1. ## Maximal normal subgroup

Prove that $\displaystyle H$ is a normal subgroup of $\displaystyle N_{G}(H)$ and that $\displaystyle N_{G}(H)$ is the largest subgroup of $\displaystyle G$containing $\displaystyle H$ as a normal subgroup.

2. Originally Posted by didact273

Prove that $\displaystyle H$ is a normal subgroup of $\displaystyle N_{G}(H)$ and that $\displaystyle N_{G}(H)$ is the largest subgroup of $\displaystyle G$ containing $\displaystyle H$ as a normal subgroup.
very straightforward! just follow the definition of the normalizer of a subgroup.

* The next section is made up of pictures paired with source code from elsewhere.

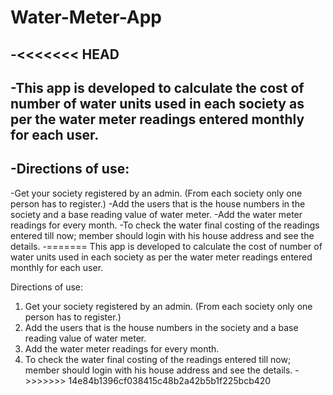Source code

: # Water-Meter-App
-<<<<<<< HEAD
-
-This app is developed to calculate the cost of number of water units used in each society as per the water meter readings entered monthly for each user.
-
-Directions of use:
-
-Get your society registered by an admin. (From each society only one person has to register.)
-Add the users that is the house numbers in the society and a base reading value of water meter.
-Add the water meter readings for every month.
-To check the water final costing of the readings entered till now; member should login with his house address and see the details.
-=======
 This app is developed to calculate the cost of number of water units used in each society as per the water meter readings entered monthly for each user.
 
 Directions of use:
 1. Get your society registered by an admin. (From each society only one person has to register.)
 2. Add the users that is the house numbers in the society and a base reading value of water meter.
 3. Add the water meter readings for every month.
 4. To check the water final costing of the readings entered till now; member should login with his house address and see the details.
->>>>>>> 14e84b1396cf038415c48b2a42b5b1f225bcb420
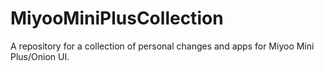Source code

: # MiyooMiniPlusCollection
A repository for a collection of personal changes and apps for Miyoo Mini Plus/Onion UI.
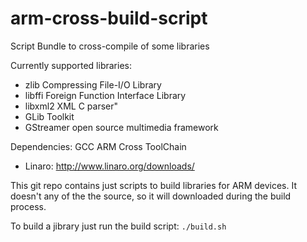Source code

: arm-cross-build-script
======================

Script Bundle to cross-compile of some libraries

Currently supported libraries:
- zlib Compressing File-I/O Library
- libffi Foreign Function Interface Library
- libxml2 XML C parser"
- GLib Toolkit
- GStreamer open source multimedia framework

Dependencies: GCC ARM Cross ToolChain
- Linaro: http://www.linaro.org/downloads/

This git repo contains just scripts to build libraries for ARM devices. 
It doesn't any of the the source, so it will downloaded during the build 
process.

To build a jibrary just run the build script:
`./build.sh`
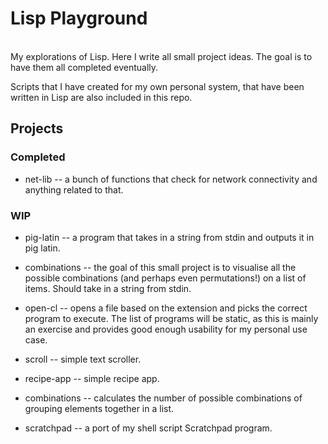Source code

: # Lisp Playground
<br>
My explorations of Lisp. Here I write all small project ideas.
The goal is to have them all completed eventually.

Scripts that I have created for my own personal system, that have been written in Lisp are also included in this repo. 

## Projects
 
 ### Completed
 - net-lib
    -- a bunch of functions that check for network connectivity and anything related to that.
    
 ### WIP
- pig-latin 
    -- a program that takes in a string from stdin and outputs it in pig latin. 

- combinations 
    --  the goal of this small project is to visualise all the possible combinations (and perhaps even permutations!) on a list of items. Should take in a string from stdin.

- open-cl
    -- opens a file based on the extension and picks the correct program to execute. The list of programs will be static, as this is mainly an exercise and provides good enough usability for my personal use case.

- scroll
    -- simple text scroller.

- recipe-app
    -- simple recipe app.

- combinations
    -- calculates the number of possible combinations of grouping elements together in a list.

- scratchpad
    -- a port of my shell script Scratchpad program.
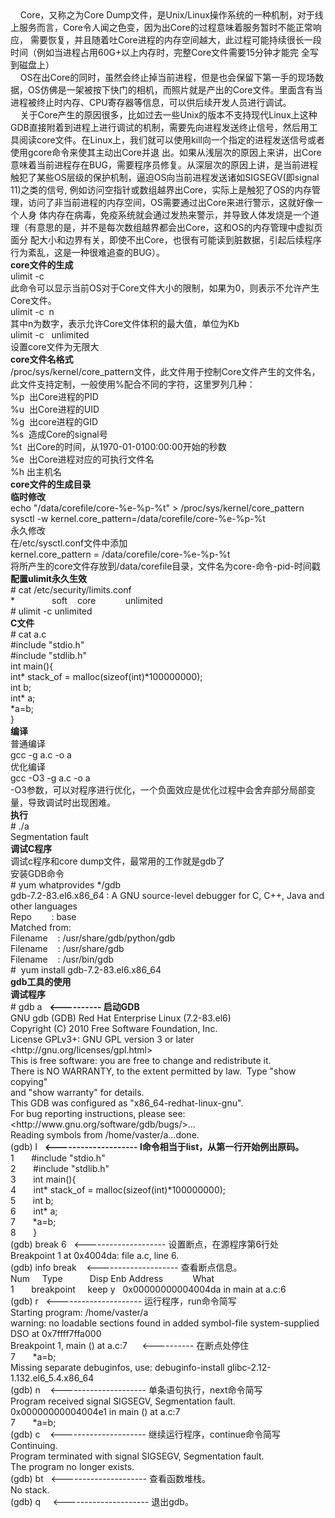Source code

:<!--
author: vaster
date: 2015-09-11 00:48:11
title: 【Linux进阶】core dump文件的形成和设置
tags: core dump,Linux
category: Linux
status: publish
summary:     Core，又称之为Core Dump文件，是Unix/Linux操作系统的一种机制，对于线上服务而言，Core令人闻之色变，因为出Core的过程意味着服务暂时不能正常响应， 需要恢复，并且随着吐Core进程的内存空间越大，此过程可能持续很长一段时间（例如当进程占用60G+
-->

<div>    Core，又称之为Core Dump文件，是Unix/Linux操作系统的一种机制，对于线上服务而言，Core令人闻之色变，因为出Core的过程意味着服务暂时不能正常响应， 需要恢复，并且随着吐Core进程的内存空间越大，此过程可能持续很长一段时间（例如当进程占用60G+以上内存时，完整Core文件需要15分钟才能完 全写到磁盘上）</div>
<div>    OS在出Core的同时，虽然会终止掉当前进程，但是也会保留下第一手的现场数据，OS仿佛是一架被按下快门的相机，而照片就是产出的Core文件。里面含有当进程被终止时内存、CPU寄存器等信息，可以供后续开发人员进行调试。</div>
<div>    关于Core产生的原因很多，比如过去一些Unix的版本不支持现代Linux上这种GDB直接附着到进程上进行调试的机制，需要先向进程发送终止信号，然后用工具阅读core文件。在Linux上，我们就可以使用kill向一个指定的进程发送信号或者使用gcore命令来使其主动出Core并退 出。如果从浅层次的原因上来讲，出Core意味着当前进程存在BUG，需要程序员修复。从深层次的原因上讲，是当前进程触犯了某些OS层级的保护机制，逼迫OS向当前进程发送诸如SIGSEGV(即signal 11)之类的信号, 例如访问空指针或数组越界出Core，实际上是触犯了OS的内存管理，访问了非当前进程的内存空间，OS需要通过出Core来进行警示，这就好像一个人身 体内存在病毒，免疫系统就会通过发热来警示，并导致人体发烧是一个道理（有意思的是，并不是每次数组越界都会出Core，这和OS的内存管理中虚拟页面分 配大小和边界有关，即使不出Core，也很有可能读到脏数据，引起后续程序行为紊乱，这是一种很难追查的BUG）。</div>
<div></div>
<div><b>core文件的生成</b></div>
<div>ulimit -c</div>
<div>此命令可以显示当前OS对于Core文件大小的限制，如果为0，则表示不允许产生Core文件。</div>
<div>ulimit -c  n</div>
<div>其中n为数字，表示允许Core文件体积的最大值，单位为Kb</div>
<div>ulimit -c   unlimited</div>
<div>设置core文件为无限大</div>
<div></div>
<div><b>core文件名格式</b></div>
<div>/proc/sys/kernel/core_pattern文件，此文件用于控制Core文件产生的文件名，此文件支持定制，一般使用%配合不同的字符，这里罗列几种：</div>
<div>%p  出Core进程的PID</div>
<div>%u  出Core进程的UID</div>
<div>%g  出core进程的GID</div>
<div>%s  造成Core的signal号</div>
<div>%t  出Core的时间，从1970-01-0100:00:00开始的秒数</div>
<div>%e  出Core进程对应的可执行文件名</div>
<div>%h 出主机名</div>
<div></div>
<div><b>core文件的生成目录</b></div>
<div><b>临时修改</b></div>
<div>echo "/data/corefile/core-%e-%p-%t" &gt; /proc/sys/kernel/core_pattern</div>
<div>sysctl -w kernel.core_pattern=/data/corefile/core-%e-%p-%t</div>
<div>永久修改</div>
<div>在/etc/sysctl.conf文件中添加</div>
<div>kernel.core_pattern = /data/corefile/core-%e-%p-%t</div>
<div>将所产生的core文件存放到/data/corefile目录，文件名为core-命令-pid-时间戳</div>
<div></div>
<div><b>配置ulimit永久生效</b></div>
<div># cat /etc/security/limits.conf</div>
<div>*               soft    core            unlimited</div>
<div># ulimit -c unlimited</div>
<div></div>
<div><b>C文件</b></div>
<div># cat a.c</div>
<div>#include "stdio.h"</div>
<div>#include "stdlib.h"</div>
<div>int main(){</div>
<div>int* stack_of = malloc(sizeof(int)*100000000);</div>
<div>int b;</div>
<div>int* a;</div>
<div>*a=b;</div>
<div>}</div>
<div></div>
<div><b>编译</b></div>
<div>普通编译</div>
<div>gcc -g a.c -o a</div>
<div>优化编译</div>
<div>gcc -O3 -g a.c -o a</div>
<div>-O3参数，可以对程序进行优化，一个负面效应是优化过程中会舍弃部分局部变量，导致调试时出现困难。</div>
<div></div>
<div></div>
<div><b>执行</b></div>
<div># ./a</div>
<div>Segmentation fault</div>
<div></div>
<div><b>调试C程序</b></div>
<div>调试c程序和core dump文件，最常用的工作就是gdb了</div>
<div>安装GDB命令</div>
<div># yum whatprovides */gdb</div>
<div>gdb-7.2-83.el6.x86_64 : A GNU source-level debugger for C, C++, Java and other languages</div>
<div>Repo        : base</div>
<div>Matched from:</div>
<div>Filename    : /usr/share/gdb/python/gdb</div>
<div>Filename    : /usr/share/gdb</div>
<div>Filename    : /usr/bin/gdb</div>
<div>#  yum install gdb-7.2-83.el6.x86_64</div>
<div></div>
<div><b>gdb工具的使用</b></div>
<div><b>调试程序</b></div>
<div># gdb a   <b>&lt;---------- 启动GDB</b></div>
<div>GNU gdb (GDB) Red Hat Enterprise Linux (7.2-83.el6)</div>
<div>Copyright (C) 2010 Free Software Foundation, Inc.</div>
<div>License GPLv3+: GNU GPL version 3 or later &lt;http://gnu.org/licenses/gpl.html&gt;</div>
<div>This is free software: you are free to change and redistribute it.</div>
<div>There is NO WARRANTY, to the extent permitted by law.  Type "show copying"</div>
<div>and "show warranty" for details.</div>
<div>This GDB was configured as "x86_64-redhat-linux-gnu".</div>
<div>For bug reporting instructions, please see:</div>
<div>&lt;http://www.gnu.org/software/gdb/bugs/&gt;...</div>
<div>Reading symbols from /home/vaster/a...done.</div>
<div>(gdb) l   <b>&lt;-------------------- l命令相当于list，从第一行开始例出原码。</b></div>
<div>1       #include "stdio.h"</div>
<div>2       #include "stdlib.h"</div>
<div>3       int main(){</div>
<div>4       int* stack_of = malloc(sizeof(int)*100000000);</div>
<div>5       int b;</div>
<div>6       int* a;</div>
<div>7       *a=b;</div>
<div>8       }</div>
<div>(gdb) break 6   &lt;-------------------- 设置断点，在源程序第6行处</div>
<div>Breakpoint 1 at 0x4004da: file a.c, line 6.</div>
<div>(gdb) info break    &lt;-------------------- 查看断点信息。</div>
<div>Num     Type           Disp Enb Address            What</div>
<div>1       breakpoint     keep y   0x00000000004004da in main at a.c:6</div>
<div>(gdb) r   &lt;--------------------- 运行程序，run命令简写</div>
<div>Starting program: /home/vaster/a</div>
<div>warning: no loadable sections found in added symbol-file system-supplied DSO at 0x7ffff7ffa000</div>
<div>Breakpoint 1, main () at a.c:7      &lt;---------- 在断点处停住</div>
<div>7       *a=b;</div>
<div>Missing separate debuginfos, use: debuginfo-install glibc-2.12-1.132.el6_5.4.x86_64</div>
<div>(gdb) n    &lt;--------------------- 单条语句执行，next命令简写</div>
<div>Program received signal SIGSEGV, Segmentation fault.</div>
<div>0x00000000004004e1 in main () at a.c:7</div>
<div>7       *a=b;</div>
<div>(gdb) c    &lt;--------------------- 继续运行程序，continue命令简写</div>
<div>Continuing.</div>
<div>Program terminated with signal SIGSEGV, Segmentation fault.</div>
<div>The program no longer exists.</div>
<div>(gdb) bt   &lt;--------------------- 查看函数堆栈。</div>
<div>No stack.</div>
<div>(gdb) q     &lt;--------------------- 退出gdb。</div>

3. Originally Posted by didact273
Prove that $\displaystyle H$ is a normal subgroup of $\displaystyle N_{G}(H)$ and that $\displaystyle N_{G}(H)$ is the largest subgroup of $\displaystyle G$containing $\displaystyle H$ as a normal subgroup.
I want to add more to what NonCommAlg said. You need to understand the meaning of "largest". This problem is saying that if $\displaystyle K$ is a subgroup of $\displaystyle G$ so that $\displaystyle H$ is a normal subgroup of $\displaystyle K$ then $\displaystyle K\subseteq N(G)$ i.e. "$\displaystyle N(G)$ is the largest". Show that any element in $\displaystyle K$ must be automatically be an element of $\displaystyle N(G)$ to complete the proof. That is all you need to show, now follow the definition of normalizer.